= Peggy Gram =

Peggy Gram, née Barnes, is a women's barbershop music singer, leader of Sweet Adelines International (SAI) and Arkansas political figure.

== Musical background ==
Gram was awarded the SAI lifetime achievement award in 2010 for her long association with the organization including; being its international president, achieving "master director" status and becoming a certified competition judge. She has twice won the SAI International quartet championship – with "Ginger 'n' Jazz" (1987) and "Rumors" (1999). At the age of 22, Gram became the director of the SAI affiliated Top of the Rock chorus in 1972, and retired and became co-director in 2006. The Top of the Rock chorus has recorded three of its songs, in 1995, 2001, and 2002; which was a Christmas album.

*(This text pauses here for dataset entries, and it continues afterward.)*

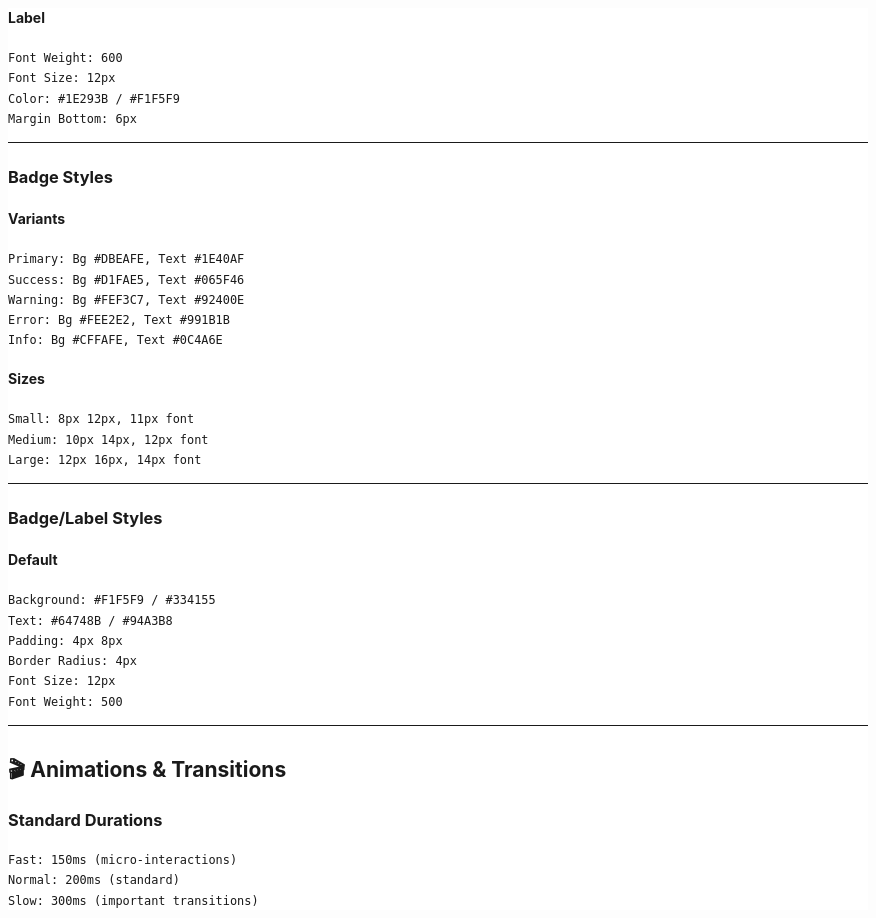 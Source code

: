 #### Label
```
Font Weight: 600
Font Size: 12px
Color: #1E293B / #F1F5F9
Margin Bottom: 6px
```

---

### Badge Styles

#### Variants
```
Primary: Bg #DBEAFE, Text #1E40AF
Success: Bg #D1FAE5, Text #065F46
Warning: Bg #FEF3C7, Text #92400E
Error: Bg #FEE2E2, Text #991B1B
Info: Bg #CFFAFE, Text #0C4A6E
```

#### Sizes
```
Small: 8px 12px, 11px font
Medium: 10px 14px, 12px font
Large: 12px 16px, 14px font
```

---

### Badge/Label Styles

#### Default
```
Background: #F1F5F9 / #334155
Text: #64748B / #94A3B8
Padding: 4px 8px
Border Radius: 4px
Font Size: 12px
Font Weight: 500
```

---

## 🎬 Animations & Transitions

### Standard Durations
```
Fast: 150ms (micro-interactions)
Normal: 200ms (standard)
Slow: 300ms (important transitions)
```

She also has been honored with the Top of The Rock Peggy Gram Scholarship, which is awarded yearly to women in Music Education or Vocal Performance Education at the secondary level to assist in the furtherance of their music education.

== Education ==
She has a Bachelor of Science degree in English/language arts education from the University of Arkansas. Attending University of Arkansas from 1967 to 1971.

== Political career ==
Peggy Gram held the title of chief deputy to Charlie Daniels while he was Land Commissioner (1985–2003), Secretary of State (2003–2011), and State Auditor (2011–2015) in the state of Arkansas. Gram has worked for the State of Arkansas for over 30 years. She has been chair of the board of the Information Network of Arkansas.

== Personal life ==
Gram lives in Little Rock, Arkansas. Her family includes husband Robert Gram and two daughters, Kerri and Kristen.